Der Grund, warum eine Einstoppstrategie in Baku die schnellere Lösung sei, liege laut Isola nicht unbedingt am Zeitverlust in der Boxengasse. "Sie verlieren nicht viel Zeit in der Boxengasse, wir schätzen 21 Sekunden. Es liegt also nicht am Zeitverlust in der Box, sondern am Verkehr. Es hängt auch davon ab, wie stark [die Reifen] abbauen und überhitzen", sagt er.

Der Baku City Circuit sei aufgrund seiner Streckenführung zudem zusätzlich kompliziert für die Reifen. "Das schwierigste ist es, eine gute Balance zwischen Vorder- und Hinterachse zu finden, denn die meisten Kurven sind 90-Grad-Kurven. Und man benötigt viel Traktion auf der Hinterachse, weshalb man viel Energie nach hinten packt", erklärt Isola.

Isola hofft auf mehr Action - Zudem sei der Anbremspunkt hin zur ersten Kurve kritisch, da sich die Reifen auf der mehr als zwei Kilometer langen Start- und Zielgeraden stark abkühlen und Verbremser in der ersten Kurve leicht möglich sind. Diese jedoch belasten die Reifen stark.

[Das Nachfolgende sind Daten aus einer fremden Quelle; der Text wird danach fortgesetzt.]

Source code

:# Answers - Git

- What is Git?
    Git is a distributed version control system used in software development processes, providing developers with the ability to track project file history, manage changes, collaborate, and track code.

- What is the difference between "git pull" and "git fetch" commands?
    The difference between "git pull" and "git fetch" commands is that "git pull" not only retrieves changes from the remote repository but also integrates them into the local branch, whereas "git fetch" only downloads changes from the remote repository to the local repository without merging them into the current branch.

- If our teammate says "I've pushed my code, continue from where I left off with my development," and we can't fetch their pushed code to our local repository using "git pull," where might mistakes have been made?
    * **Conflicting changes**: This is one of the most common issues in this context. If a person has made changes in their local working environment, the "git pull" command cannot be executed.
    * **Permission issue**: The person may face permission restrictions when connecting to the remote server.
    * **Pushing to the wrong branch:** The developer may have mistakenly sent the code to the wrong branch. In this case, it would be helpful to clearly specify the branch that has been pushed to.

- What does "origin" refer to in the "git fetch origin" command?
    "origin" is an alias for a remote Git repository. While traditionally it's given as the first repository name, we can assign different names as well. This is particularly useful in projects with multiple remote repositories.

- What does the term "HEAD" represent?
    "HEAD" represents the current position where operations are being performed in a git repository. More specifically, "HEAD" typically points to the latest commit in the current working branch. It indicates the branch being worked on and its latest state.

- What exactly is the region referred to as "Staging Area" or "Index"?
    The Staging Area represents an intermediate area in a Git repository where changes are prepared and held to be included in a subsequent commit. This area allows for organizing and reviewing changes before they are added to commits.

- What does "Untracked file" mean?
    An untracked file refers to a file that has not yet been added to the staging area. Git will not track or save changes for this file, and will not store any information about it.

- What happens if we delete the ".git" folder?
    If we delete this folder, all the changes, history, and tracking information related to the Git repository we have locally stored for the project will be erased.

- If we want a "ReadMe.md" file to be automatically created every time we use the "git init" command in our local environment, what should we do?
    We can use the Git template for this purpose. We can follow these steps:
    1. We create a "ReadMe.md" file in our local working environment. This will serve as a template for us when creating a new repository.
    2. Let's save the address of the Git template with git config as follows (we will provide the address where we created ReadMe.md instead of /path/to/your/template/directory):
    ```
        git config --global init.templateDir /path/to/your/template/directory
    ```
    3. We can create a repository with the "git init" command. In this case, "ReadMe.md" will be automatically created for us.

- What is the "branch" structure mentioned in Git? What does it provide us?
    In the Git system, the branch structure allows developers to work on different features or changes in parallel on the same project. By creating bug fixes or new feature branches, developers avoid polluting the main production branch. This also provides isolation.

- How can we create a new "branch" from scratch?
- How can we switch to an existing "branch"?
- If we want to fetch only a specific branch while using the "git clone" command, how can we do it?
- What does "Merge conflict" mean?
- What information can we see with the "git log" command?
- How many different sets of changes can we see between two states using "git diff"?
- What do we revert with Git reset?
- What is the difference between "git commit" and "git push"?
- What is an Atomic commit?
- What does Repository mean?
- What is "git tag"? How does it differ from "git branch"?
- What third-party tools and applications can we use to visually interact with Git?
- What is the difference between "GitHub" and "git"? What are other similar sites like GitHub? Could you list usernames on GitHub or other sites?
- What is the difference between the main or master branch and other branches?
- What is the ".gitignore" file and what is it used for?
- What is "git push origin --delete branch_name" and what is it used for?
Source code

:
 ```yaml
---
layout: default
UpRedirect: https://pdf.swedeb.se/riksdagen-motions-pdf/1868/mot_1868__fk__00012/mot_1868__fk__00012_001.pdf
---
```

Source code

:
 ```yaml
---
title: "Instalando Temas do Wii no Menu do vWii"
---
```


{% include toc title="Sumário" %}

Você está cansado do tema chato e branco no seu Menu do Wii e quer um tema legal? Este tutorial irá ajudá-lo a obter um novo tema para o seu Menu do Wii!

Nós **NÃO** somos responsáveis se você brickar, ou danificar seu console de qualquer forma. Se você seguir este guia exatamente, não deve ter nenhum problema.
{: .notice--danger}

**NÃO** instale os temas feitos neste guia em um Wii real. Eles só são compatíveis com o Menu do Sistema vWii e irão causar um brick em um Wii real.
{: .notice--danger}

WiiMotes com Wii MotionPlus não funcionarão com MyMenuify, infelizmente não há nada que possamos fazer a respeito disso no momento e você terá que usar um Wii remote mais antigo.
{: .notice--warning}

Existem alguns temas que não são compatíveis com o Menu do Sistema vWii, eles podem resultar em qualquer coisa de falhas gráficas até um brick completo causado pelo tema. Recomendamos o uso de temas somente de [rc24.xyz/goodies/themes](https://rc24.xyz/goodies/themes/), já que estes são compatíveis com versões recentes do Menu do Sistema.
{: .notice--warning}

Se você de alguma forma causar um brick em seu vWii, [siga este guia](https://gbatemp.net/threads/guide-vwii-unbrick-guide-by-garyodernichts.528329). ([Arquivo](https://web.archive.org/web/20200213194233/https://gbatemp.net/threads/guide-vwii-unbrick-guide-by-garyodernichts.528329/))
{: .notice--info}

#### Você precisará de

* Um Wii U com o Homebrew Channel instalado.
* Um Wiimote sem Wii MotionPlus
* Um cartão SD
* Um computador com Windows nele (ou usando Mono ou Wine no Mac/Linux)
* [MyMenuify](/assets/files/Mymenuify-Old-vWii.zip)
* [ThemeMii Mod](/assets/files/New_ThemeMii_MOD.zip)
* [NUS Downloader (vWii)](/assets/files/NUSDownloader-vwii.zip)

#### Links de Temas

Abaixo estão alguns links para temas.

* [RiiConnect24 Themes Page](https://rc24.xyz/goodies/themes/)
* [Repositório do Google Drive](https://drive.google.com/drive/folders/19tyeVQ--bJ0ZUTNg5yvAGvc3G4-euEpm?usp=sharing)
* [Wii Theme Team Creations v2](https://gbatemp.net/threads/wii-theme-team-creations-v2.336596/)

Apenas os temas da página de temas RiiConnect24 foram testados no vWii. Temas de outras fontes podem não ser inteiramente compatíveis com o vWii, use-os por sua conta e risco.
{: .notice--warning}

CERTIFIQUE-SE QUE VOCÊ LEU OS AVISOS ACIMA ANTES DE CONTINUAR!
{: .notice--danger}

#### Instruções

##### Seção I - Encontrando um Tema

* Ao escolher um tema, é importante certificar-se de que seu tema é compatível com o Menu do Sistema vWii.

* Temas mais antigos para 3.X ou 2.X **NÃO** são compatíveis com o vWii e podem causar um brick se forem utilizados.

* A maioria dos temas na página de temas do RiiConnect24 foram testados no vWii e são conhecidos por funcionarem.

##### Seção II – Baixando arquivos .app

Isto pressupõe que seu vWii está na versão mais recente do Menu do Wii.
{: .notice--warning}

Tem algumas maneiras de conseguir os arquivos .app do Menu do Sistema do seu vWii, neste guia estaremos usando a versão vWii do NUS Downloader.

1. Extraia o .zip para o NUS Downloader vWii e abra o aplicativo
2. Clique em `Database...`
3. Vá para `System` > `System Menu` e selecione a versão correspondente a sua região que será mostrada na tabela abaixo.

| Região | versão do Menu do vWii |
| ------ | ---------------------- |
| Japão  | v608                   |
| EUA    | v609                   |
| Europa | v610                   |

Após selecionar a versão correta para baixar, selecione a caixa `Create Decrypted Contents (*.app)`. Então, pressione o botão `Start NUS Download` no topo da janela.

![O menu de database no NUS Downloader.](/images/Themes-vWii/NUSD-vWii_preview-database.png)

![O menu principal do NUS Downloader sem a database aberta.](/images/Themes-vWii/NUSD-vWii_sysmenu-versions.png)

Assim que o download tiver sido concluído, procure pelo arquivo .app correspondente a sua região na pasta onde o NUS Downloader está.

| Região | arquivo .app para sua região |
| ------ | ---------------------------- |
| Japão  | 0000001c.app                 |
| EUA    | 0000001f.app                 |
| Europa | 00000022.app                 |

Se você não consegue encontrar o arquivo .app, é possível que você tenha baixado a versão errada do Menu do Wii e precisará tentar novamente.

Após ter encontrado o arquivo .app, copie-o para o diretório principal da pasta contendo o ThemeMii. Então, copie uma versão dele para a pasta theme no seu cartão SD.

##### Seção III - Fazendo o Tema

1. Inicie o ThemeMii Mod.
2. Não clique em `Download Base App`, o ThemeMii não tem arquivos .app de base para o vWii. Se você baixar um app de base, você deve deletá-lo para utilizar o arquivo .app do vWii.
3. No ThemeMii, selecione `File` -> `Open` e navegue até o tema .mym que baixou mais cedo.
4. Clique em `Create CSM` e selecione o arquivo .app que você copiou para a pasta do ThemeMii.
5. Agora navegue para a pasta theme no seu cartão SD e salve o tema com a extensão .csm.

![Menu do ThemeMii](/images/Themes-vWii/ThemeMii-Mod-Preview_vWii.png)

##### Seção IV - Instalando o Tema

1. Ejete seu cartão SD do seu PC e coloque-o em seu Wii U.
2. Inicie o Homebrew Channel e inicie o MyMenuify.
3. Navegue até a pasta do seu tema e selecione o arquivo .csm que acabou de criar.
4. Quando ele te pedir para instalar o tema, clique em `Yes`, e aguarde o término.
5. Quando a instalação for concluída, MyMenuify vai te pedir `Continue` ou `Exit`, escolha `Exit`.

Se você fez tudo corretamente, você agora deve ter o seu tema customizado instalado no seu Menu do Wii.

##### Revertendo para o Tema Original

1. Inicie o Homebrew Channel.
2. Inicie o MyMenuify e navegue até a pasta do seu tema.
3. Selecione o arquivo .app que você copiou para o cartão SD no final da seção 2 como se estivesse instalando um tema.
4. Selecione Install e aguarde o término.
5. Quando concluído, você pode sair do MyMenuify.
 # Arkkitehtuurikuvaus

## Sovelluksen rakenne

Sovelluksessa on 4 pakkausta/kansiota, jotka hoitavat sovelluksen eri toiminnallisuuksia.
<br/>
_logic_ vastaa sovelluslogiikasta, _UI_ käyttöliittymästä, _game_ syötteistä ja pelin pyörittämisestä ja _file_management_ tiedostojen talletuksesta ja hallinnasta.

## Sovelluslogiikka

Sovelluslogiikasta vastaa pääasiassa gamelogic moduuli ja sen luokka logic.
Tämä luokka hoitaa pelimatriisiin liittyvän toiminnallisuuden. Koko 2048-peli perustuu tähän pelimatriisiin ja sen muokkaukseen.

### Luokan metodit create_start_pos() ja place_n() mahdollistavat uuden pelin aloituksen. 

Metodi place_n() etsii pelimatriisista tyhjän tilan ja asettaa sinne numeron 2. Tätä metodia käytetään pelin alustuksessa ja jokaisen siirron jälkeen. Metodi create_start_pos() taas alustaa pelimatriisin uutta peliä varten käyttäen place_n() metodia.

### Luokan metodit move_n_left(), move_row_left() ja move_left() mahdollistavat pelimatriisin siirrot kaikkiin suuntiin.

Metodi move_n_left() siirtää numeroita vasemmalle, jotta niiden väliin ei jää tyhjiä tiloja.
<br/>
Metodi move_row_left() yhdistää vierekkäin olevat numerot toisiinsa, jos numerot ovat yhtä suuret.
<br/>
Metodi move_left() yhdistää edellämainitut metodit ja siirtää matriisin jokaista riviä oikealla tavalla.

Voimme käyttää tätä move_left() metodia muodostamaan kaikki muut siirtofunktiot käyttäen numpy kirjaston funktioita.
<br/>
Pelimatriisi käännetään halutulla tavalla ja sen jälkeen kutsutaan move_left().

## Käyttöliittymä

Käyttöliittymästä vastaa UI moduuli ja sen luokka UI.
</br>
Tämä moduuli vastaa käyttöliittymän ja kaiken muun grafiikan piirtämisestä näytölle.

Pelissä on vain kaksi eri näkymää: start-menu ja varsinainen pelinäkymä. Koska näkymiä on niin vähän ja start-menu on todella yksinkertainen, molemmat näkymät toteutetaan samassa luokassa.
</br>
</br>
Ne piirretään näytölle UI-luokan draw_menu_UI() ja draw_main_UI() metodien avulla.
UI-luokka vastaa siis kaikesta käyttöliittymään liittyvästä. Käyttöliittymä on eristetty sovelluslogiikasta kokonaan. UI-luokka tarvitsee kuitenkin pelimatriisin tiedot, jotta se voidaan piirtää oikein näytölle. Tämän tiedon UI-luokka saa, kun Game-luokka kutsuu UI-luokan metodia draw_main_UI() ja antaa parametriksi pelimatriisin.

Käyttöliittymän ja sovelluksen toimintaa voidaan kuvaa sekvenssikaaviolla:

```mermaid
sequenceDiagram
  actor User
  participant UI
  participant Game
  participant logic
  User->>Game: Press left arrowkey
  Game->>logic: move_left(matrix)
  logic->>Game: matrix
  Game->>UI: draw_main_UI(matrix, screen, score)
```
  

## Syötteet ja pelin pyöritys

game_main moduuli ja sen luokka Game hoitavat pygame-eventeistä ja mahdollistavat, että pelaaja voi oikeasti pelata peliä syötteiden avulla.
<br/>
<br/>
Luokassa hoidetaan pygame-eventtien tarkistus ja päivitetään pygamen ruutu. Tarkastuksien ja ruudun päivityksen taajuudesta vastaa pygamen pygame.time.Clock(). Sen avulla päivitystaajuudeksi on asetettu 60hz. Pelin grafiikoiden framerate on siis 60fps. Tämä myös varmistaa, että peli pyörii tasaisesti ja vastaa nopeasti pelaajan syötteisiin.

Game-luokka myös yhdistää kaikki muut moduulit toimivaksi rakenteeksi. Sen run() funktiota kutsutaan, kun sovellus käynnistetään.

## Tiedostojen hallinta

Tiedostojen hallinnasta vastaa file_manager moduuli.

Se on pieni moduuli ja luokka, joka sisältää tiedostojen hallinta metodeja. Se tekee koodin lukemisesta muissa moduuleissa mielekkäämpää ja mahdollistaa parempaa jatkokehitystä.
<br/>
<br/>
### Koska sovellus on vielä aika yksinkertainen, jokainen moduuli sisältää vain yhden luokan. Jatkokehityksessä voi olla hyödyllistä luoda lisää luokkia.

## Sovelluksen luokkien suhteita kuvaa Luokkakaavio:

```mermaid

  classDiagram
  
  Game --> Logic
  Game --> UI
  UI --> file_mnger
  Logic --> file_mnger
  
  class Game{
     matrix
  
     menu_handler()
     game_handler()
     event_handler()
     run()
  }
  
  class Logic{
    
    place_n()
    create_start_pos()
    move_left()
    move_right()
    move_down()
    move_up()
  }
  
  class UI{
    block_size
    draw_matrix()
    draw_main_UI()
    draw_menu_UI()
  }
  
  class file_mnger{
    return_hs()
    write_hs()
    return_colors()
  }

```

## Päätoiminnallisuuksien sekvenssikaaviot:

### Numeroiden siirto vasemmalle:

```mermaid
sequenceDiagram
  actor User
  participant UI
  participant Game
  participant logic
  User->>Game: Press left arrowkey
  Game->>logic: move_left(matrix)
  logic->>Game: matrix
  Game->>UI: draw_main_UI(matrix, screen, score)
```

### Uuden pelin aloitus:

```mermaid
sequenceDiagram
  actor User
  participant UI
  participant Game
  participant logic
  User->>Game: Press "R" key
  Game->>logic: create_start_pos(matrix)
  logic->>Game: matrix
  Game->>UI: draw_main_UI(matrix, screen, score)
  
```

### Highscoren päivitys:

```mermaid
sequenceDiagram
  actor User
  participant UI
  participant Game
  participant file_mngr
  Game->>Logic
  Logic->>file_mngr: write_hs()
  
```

Isola merkt an, dass der weichere Reifen zwar seine Temperatur schneller aufbaue, den Teams bei der Balance des Autos aber nicht helfe. "Daher haben sie noch Arbeit zu verrichten und hoffentlich sehen wir mehr Action dadurch", so Isola weiter.

Den Zeitunterschied zwischen der soften Mischung und den Medium-Reifen bemisst Isola an diesem Wochenende auf "etwas mehr als eine halbe Sekunde", weshalb er es für möglich hält, dass die Topteams im Qualifying in Q2 versuchen könnten, sich auf den Mediums zu qualifizieren.

"Wenn das Delta nicht zu groß ist, könnten sie es versuchen. Wenn der Unterschied aber deutlich höher ist, zum Beispiel rund eine Sekunde, geht man ein großes Risiko ein", stellt er klar.